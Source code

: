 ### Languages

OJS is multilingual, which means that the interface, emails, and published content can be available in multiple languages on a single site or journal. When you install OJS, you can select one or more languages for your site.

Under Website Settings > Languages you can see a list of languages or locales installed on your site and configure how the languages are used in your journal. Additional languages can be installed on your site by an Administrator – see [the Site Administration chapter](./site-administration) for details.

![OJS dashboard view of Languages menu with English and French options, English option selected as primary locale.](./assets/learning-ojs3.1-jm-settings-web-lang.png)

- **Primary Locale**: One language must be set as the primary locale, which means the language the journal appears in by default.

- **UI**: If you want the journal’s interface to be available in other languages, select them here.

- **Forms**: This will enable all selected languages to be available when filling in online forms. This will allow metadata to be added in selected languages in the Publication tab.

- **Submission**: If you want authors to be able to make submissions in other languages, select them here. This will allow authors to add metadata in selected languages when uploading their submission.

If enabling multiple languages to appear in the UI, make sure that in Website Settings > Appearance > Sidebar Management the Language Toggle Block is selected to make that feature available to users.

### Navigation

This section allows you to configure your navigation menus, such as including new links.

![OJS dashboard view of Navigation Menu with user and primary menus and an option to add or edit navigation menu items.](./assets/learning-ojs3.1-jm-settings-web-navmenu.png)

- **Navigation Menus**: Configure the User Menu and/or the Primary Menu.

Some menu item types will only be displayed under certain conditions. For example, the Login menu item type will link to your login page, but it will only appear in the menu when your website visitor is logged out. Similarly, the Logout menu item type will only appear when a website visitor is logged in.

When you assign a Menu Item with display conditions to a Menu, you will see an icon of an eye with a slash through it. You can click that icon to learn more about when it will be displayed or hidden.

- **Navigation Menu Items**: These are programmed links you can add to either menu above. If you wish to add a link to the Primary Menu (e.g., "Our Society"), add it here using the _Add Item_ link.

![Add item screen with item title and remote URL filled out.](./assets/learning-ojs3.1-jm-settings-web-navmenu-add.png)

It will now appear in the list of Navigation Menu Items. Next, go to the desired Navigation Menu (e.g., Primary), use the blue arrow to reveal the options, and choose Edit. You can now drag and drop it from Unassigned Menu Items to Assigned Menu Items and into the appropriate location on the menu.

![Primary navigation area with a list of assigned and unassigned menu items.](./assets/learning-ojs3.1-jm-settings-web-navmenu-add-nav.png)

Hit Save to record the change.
---------------
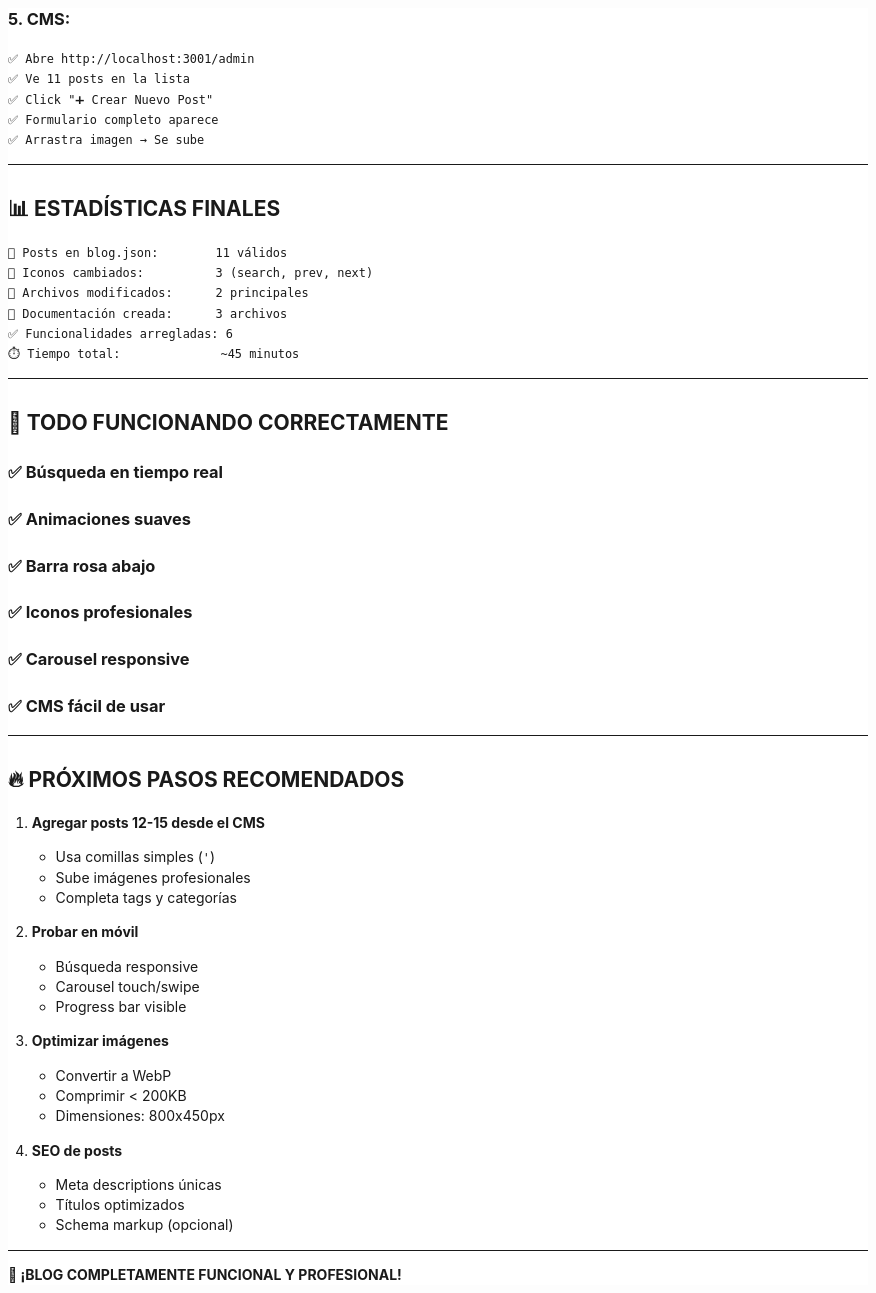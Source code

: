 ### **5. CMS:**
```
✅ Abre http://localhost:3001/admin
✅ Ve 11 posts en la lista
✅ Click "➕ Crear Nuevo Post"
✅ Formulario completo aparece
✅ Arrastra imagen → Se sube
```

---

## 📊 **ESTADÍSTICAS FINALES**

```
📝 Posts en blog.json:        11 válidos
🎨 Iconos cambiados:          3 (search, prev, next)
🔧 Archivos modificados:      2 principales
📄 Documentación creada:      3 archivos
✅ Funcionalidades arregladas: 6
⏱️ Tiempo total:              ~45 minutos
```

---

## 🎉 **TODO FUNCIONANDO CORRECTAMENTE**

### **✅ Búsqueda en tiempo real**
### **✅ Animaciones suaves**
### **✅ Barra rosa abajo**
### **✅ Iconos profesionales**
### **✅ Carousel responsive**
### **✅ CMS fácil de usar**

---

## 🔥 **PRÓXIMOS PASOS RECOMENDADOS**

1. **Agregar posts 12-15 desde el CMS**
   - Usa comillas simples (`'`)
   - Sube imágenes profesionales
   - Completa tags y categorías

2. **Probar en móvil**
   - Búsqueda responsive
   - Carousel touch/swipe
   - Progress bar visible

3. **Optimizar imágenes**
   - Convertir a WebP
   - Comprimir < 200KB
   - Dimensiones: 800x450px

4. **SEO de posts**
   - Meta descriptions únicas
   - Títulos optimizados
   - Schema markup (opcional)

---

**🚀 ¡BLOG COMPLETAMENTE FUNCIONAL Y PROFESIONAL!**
---------------
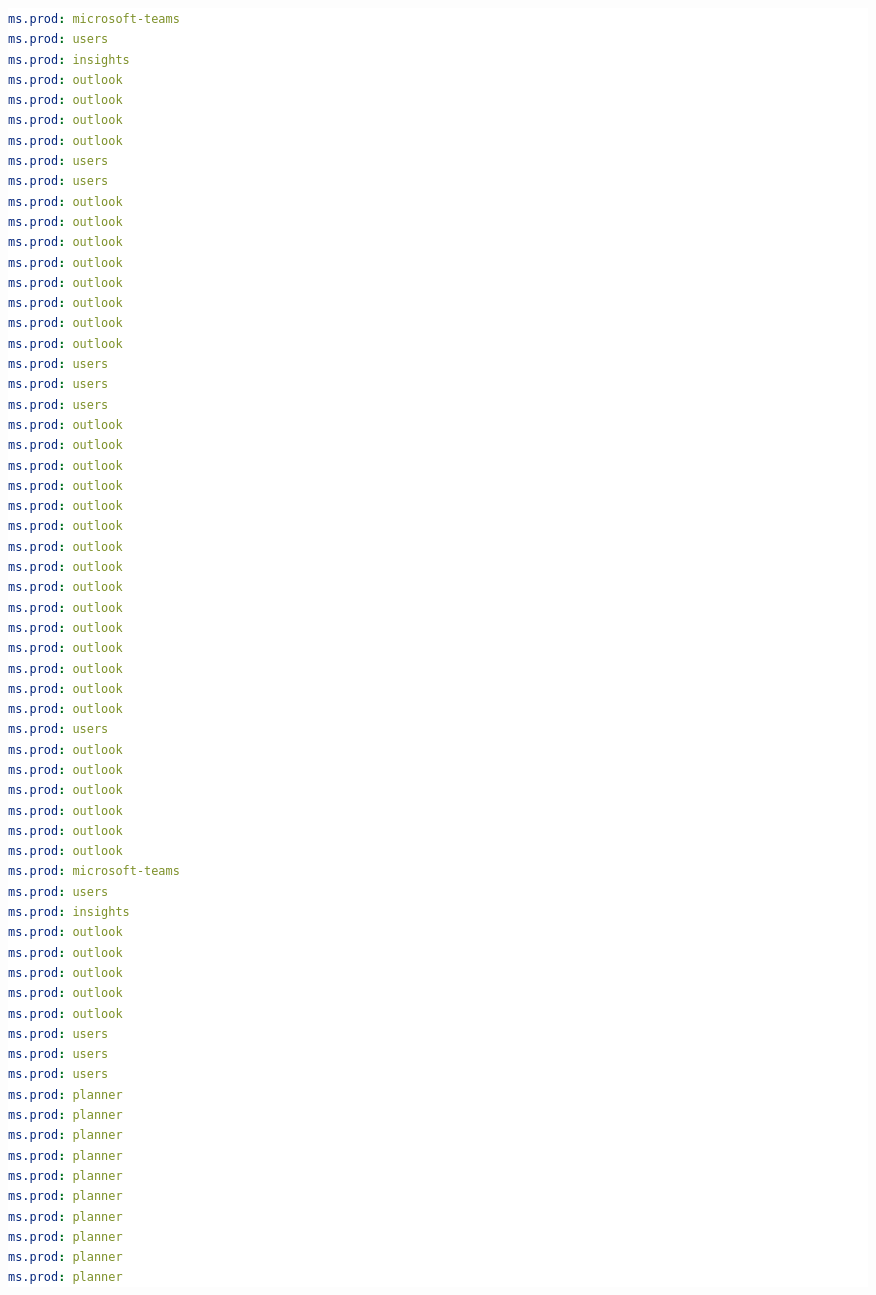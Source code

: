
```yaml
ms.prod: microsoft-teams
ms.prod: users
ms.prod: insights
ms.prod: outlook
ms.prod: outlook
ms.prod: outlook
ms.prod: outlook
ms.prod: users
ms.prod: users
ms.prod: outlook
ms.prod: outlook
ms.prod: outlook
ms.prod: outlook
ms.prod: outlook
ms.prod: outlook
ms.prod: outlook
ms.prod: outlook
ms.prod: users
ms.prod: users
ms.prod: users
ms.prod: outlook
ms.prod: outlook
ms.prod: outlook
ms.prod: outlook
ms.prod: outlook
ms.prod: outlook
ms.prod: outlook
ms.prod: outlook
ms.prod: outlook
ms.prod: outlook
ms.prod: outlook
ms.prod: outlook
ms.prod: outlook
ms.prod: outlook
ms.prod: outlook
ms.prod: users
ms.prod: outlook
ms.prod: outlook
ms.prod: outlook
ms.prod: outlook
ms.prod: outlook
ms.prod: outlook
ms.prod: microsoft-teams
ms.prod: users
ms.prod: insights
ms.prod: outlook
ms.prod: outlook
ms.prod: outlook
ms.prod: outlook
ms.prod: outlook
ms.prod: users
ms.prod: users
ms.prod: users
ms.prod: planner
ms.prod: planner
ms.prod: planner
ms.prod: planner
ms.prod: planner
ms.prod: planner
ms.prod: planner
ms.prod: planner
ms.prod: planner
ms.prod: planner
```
---------------
Instructions to follow: Using the entries shown above, reproduce verbatim the lines from the line bearing "### Navigation" to the line bearing "Some menu item", inclusive.

Result of this exercise:
### Navigation

This section allows you to configure your navigation menus, such as including new links.

![OJS dashboard view of Navigation Menu with user and primary menus and an option to add or edit navigation menu items.](./assets/learning-ojs3.1-jm-settings-web-navmenu.png)

- **Navigation Menus**: Configure the User Menu and/or the Primary Menu.

Some menu item types will only be displayed under certain conditions. For example, the Login menu item type will link to your login page, but it will only appear in the menu when your website visitor is logged out. Similarly, the Logout menu item type will only appear when a website visitor is logged in.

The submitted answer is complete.